Temuan barang apung ini menjadi petunjuk signifikan dalam operasi SAR yang tengah berlangsung di tengah perairan terbuka yang menghubungkan Pulau Jawa dan Sumatra tersebut. Tim penyelamat langsung mengamankan barang bukti tersebut ke atas kapal patroli guna proses identifikasi dan pencocokan data manifes.
Kronologi Penemuan dan Rangkaian Operasi di Lapangan
Penyisiran di wilayah perairan Selat Sunda dilakukan dengan membagi armada laut ke dalam beberapa sektor koordinat pencarian (SRU). Berdasarkan laporan lapangan, operasi pencarian berjalan dengan rincian kronologis sebagai berikut:
- Pukul 06.30 WIB: Tim SAR gabungan menggelar briefing dan membagi armada penyisiran laut ke dalam tiga sektor utama yang mencakup area lintasan penyeberangan dan perairan pulau-pulau kecil di sekitarnya.
- Pukul 09.15 WIB: Kapal patroli SAR mendeteksi objek mencurigakan yang terapung terbawa arus laut di titik koordinat perairan bagian selatan Selat Sunda.
- Pukul 09.45 WIB: Petugas mendekati objek dan memastikan bahwa benda tersebut adalah satu unit life jacket berwarna oranye cerah dalam kondisi relatif utuh.
- Pukul 10.30 WIB: Objek dievakuasi ke atas kapal Rigid Inflatable Boat (RIB) milik Basarnas untuk selanjutnya dianalisis sebagai barang bukti operasi SAR.
"Penemuan satu unit pelampung ini memberikan petunjuk arah arus permukaan laut. Kami langsung memetakan ulang pola SAR dan memperluas perimeter pencarian mengikuti pola pergerakan angin dan arus laut terkini," ujar perwakilan komandan tim operasi Basarnas di lokasi.
Fokus Perluasan Area dan Kendala Cuaca Laut
Setelah penemuan life jacket tersebut, posko operasi SAR gabungan segera melakukan evaluasi taktis.

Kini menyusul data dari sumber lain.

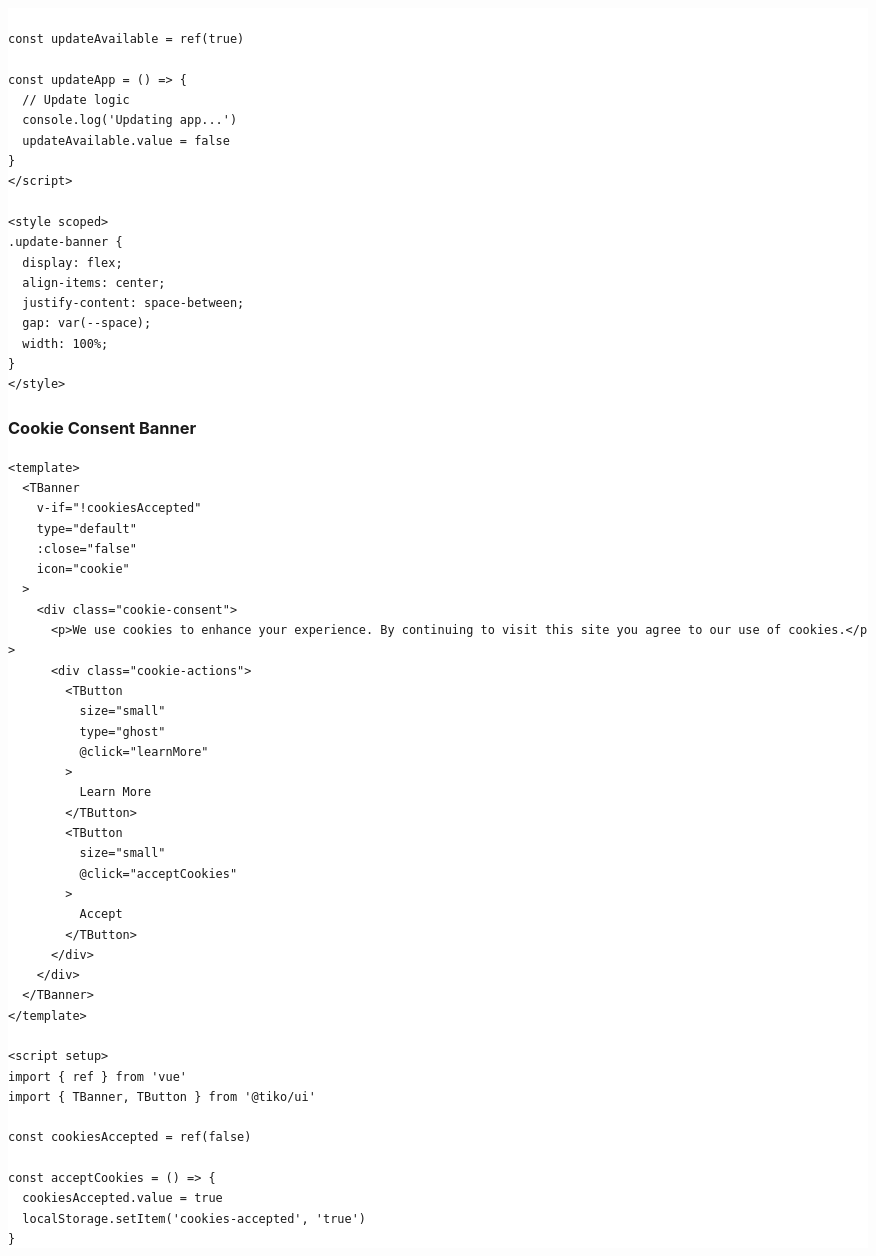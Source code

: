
 ```vue

const updateAvailable = ref(true)

const updateApp = () => {
  // Update logic
  console.log('Updating app...')
  updateAvailable.value = false
}
</script>

<style scoped>
.update-banner {
  display: flex;
  align-items: center;
  justify-content: space-between;
  gap: var(--space);
  width: 100%;
}
</style>
```

### Cookie Consent Banner

```vue
<template>
  <TBanner 
    v-if="!cookiesAccepted"
    type="default"
    :close="false"
    icon="cookie"
  >
    <div class="cookie-consent">
      <p>We use cookies to enhance your experience. By continuing to visit this site you agree to our use of cookies.</p>
      <div class="cookie-actions">
        <TButton 
          size="small" 
          type="ghost"
          @click="learnMore"
        >
          Learn More
        </TButton>
        <TButton 
          size="small"
          @click="acceptCookies"
        >
          Accept
        </TButton>
      </div>
    </div>
  </TBanner>
</template>

<script setup>
import { ref } from 'vue'
import { TBanner, TButton } from '@tiko/ui'

const cookiesAccepted = ref(false)

const acceptCookies = () => {
  cookiesAccepted.value = true
  localStorage.setItem('cookies-accepted', 'true')
}
```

Area pencarian diperluas hingga radius beberapa mil laut ke arah barat daya guna mengantisipasi kemungkinan korban atau serpihan lain terbawa arus laut yang cukup deras.
Berikut adalah sejumlah faktor dan pengerahan sumber daya yang dioptimalkan dalam operasi SAR di Selat Sunda:
- Pengerahan Armada Laut: Melibatkan kapal penyelamat kelas satu (KN SAR), kapal patroli Polairud, serta perahu karet bermesin tempel tinggi untuk manuver cepat.

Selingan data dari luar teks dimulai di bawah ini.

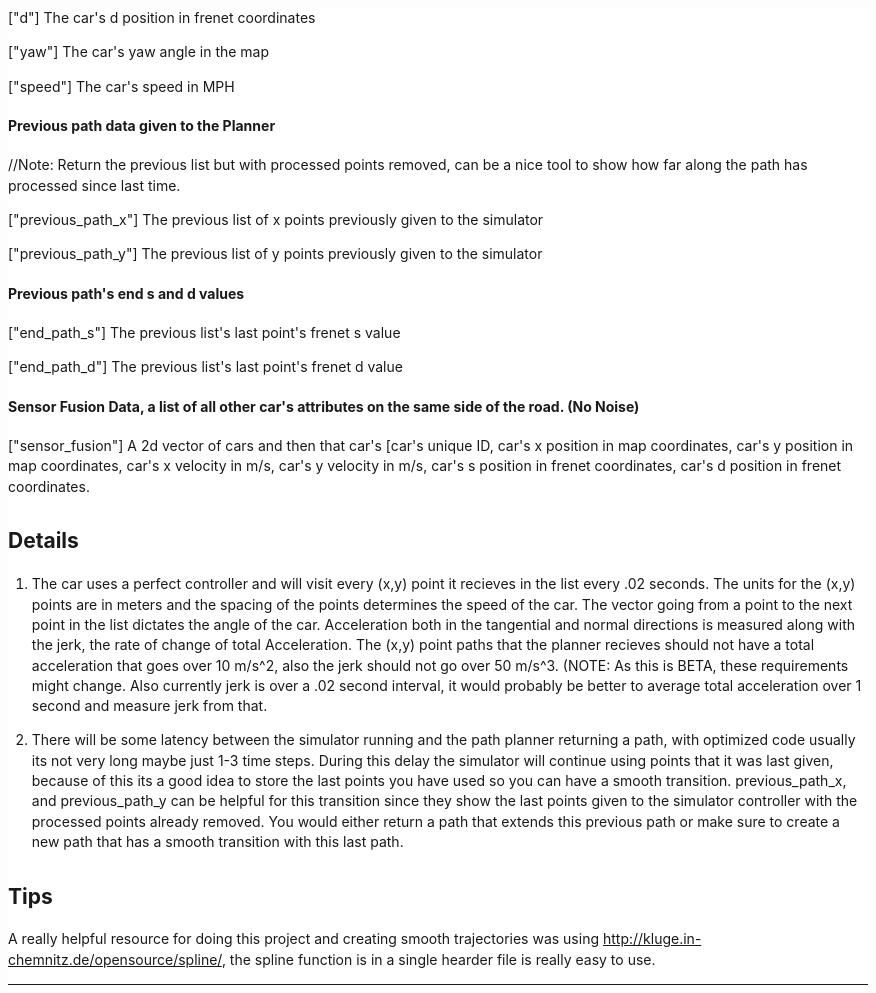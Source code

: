 ["d"] The car's d position in frenet coordinates

["yaw"] The car's yaw angle in the map

["speed"] The car's speed in MPH

#### Previous path data given to the Planner

//Note: Return the previous list but with processed points removed, can be a nice tool to show how far along
the path has processed since last time. 

["previous_path_x"] The previous list of x points previously given to the simulator

["previous_path_y"] The previous list of y points previously given to the simulator

#### Previous path's end s and d values 

["end_path_s"] The previous list's last point's frenet s value

["end_path_d"] The previous list's last point's frenet d value

#### Sensor Fusion Data, a list of all other car's attributes on the same side of the road. (No Noise)

["sensor_fusion"] A 2d vector of cars and then that car's [car's unique ID, car's x position in map coordinates, car's y position in map coordinates, car's x velocity in m/s, car's y velocity in m/s, car's s position in frenet coordinates, car's d position in frenet coordinates. 

## Details

1. The car uses a perfect controller and will visit every (x,y) point it recieves in the list every .02 seconds. The units for the (x,y) points are in meters and the spacing of the points determines the speed of the car. The vector going from a point to the next point in the list dictates the angle of the car. Acceleration both in the tangential and normal directions is measured along with the jerk, the rate of change of total Acceleration. The (x,y) point paths that the planner recieves should not have a total acceleration that goes over 10 m/s^2, also the jerk should not go over 50 m/s^3. (NOTE: As this is BETA, these requirements might change. Also currently jerk is over a .02 second interval, it would probably be better to average total acceleration over 1 second and measure jerk from that.

2. There will be some latency between the simulator running and the path planner returning a path, with optimized code usually its not very long maybe just 1-3 time steps. During this delay the simulator will continue using points that it was last given, because of this its a good idea to store the last points you have used so you can have a smooth transition. previous_path_x, and previous_path_y can be helpful for this transition since they show the last points given to the simulator controller with the processed points already removed. You would either return a path that extends this previous path or make sure to create a new path that has a smooth transition with this last path.

## Tips

A really helpful resource for doing this project and creating smooth trajectories was using http://kluge.in-chemnitz.de/opensource/spline/, the spline function is in a single hearder file is really easy to use.

---

[//]: # (Image References)
[image1]: ./path_planning.jpg "Vehicle on highway - 27.74 miles no incidents"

- Dukungan Teknologi: Pemanfaatan radar maritim dan perangkat thermal camera untuk memantau permukaan air dalam jarak pandang terbatas.
- Tantangan Gelombang dan Angin: Ketinggian gelombang laut yang berkisar antara 1,5 hingga 2,5 meter disertai tiupan angin kencang menjadi tantangan utama bagi tim penyelam dan kru kapal.
- Koordinasi dengan Nelayan Lokal: Memberikan maklumat pelayaran kepada kapal-kapal niaga dan nelayan tradisional yang melintas untuk segera melapor jika melihat objek mencurigakan.
Operasi pencarian gabungan ini dipastikan terus berlanjut sesuai standar operasional prosedur penanggulangan kedaruratan maritim. Tim mengimbau seluruh pengguna jasa penyeberangan serta nelayan di kawasan Selat Sunda agar senantiasa waspada terhadap perubahan cuaca ekstrem dan selalu mengenakan perlengkapan keselamatan saat melaut.